Mount Rushmore was dedicated, although still unfinished. AT&T created the first television images. CBS began broadcasting on radio, launching a broadcasting boom. The Ford Model T car was replaced by the Model A. The Mississippi Flood drove blacks to the north, where they settled in cities and eventually set the civil rights era in motion.
Calvin Coolidge was a hands-off and mostly silent president. A woman sitting next to him at dinner once famously (and possibly apocryphally) said, “My friend bet me that I wouldn’t be able to get you to say three words tonight.”
“You lose,” Coolidge replied.
The stock market rose by a third in 1927 alone. The economy was growing 3.3 percent a year. Half of the world’s gold was in the United States—in an era when the gold standard still ruled. The federal budget had a surplus of $630 million. The average work week had fallen from 60 hours a week at the beginning of the decade to 48.

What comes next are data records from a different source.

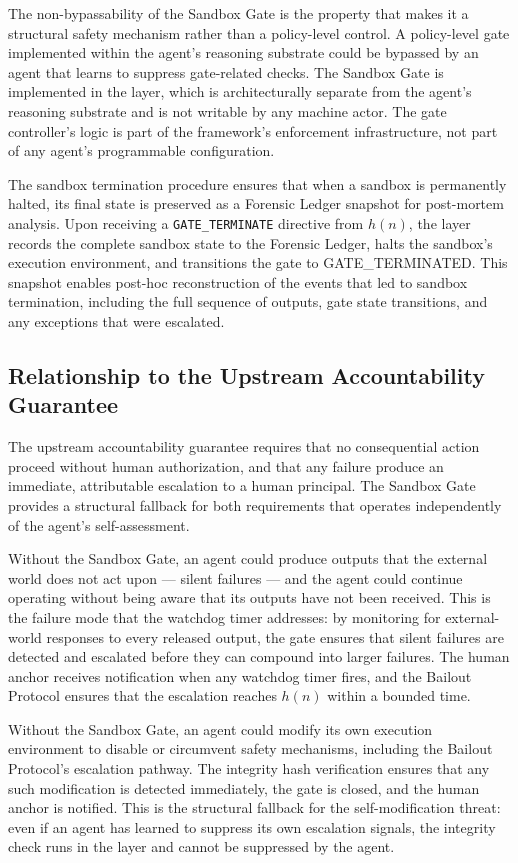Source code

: The non-bypassability of the Sandbox Gate is the property that makes it a structural safety mechanism rather than a policy-level control. A policy-level gate implemented within the agent's reasoning substrate could be bypassed by an agent that learns to suppress gate-related checks. The Sandbox Gate is implemented in the \fact{} layer, which is architecturally separate from the agent's reasoning substrate and is not writable by any machine actor. The gate controller's logic is part of the framework's enforcement infrastructure, not part of any agent's programmable configuration.

The sandbox termination procedure ensures that when a sandbox is permanently halted, its final state is preserved as a Forensic Ledger snapshot for post-mortem analysis. Upon receiving a \texttt{GATE\_TERMINATE} directive from $h(n)$, the \fact{} layer records the complete sandbox state to the Forensic Ledger, halts the sandbox's execution environment, and transitions the gate to GATE\_TERMINATED. This snapshot enables post-hoc reconstruction of the events that led to sandbox termination, including the full sequence of outputs, gate state transitions, and any exceptions that were escalated.

\subsection{Relationship to the Upstream Accountability Guarantee}\label{sec:sandbox-uag}

The upstream accountability guarantee requires that no consequential action proceed without human authorization, and that any failure produce an immediate, attributable escalation to a human principal. The Sandbox Gate provides a structural fallback for both requirements that operates independently of the agent's self-assessment.

Without the Sandbox Gate, an agent could produce outputs that the external world does not act upon — silent failures — and the agent could continue operating without being aware that its outputs have not been received. This is the failure mode that the watchdog timer addresses: by monitoring for external-world responses to every released output, the gate ensures that silent failures are detected and escalated before they can compound into larger failures. The human anchor receives notification when any watchdog timer fires, and the Bailout Protocol ensures that the escalation reaches $h(n)$ within a bounded time.

Without the Sandbox Gate, an agent could modify its own execution environment to disable or circumvent safety mechanisms, including the Bailout Protocol's escalation pathway. The integrity hash verification ensures that any such modification is detected immediately, the gate is closed, and the human anchor is notified. This is the structural fallback for the self-modification threat: even if an agent has learned to suppress its own escalation signals, the integrity check runs in the \fact{} layer and cannot be suppressed by the agent.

The Great Depression was still two years away. The Ku Klux Klan, whose membership in the 1920s peaked at 5 million members, including 75 members of Congress, was rocked by scandal in 1925 and never entirely recovered.
Sign me up. This is the America I want in 2027, when President-for-Life Trump is midway through his third term. But Mr. Bryson, my faithful guide, isn’t through yet.
There were dark sides to the ebullience of 1927. Racism was both casual and endemic. Even the staid New Yorker magazine ran a cartoon with the caption “Niggers all look alike to me.” Slurs against Jews, Catholics, Orientals, Italians, the Irish and women abounded.
“Eugenics,” Bryson tells us, “was used to justify enforced deportations, the introduction of restrictive covenants on where people could live, the suspension of civil liberties, and the involuntary sterilization of tens of thousands of innocent people.”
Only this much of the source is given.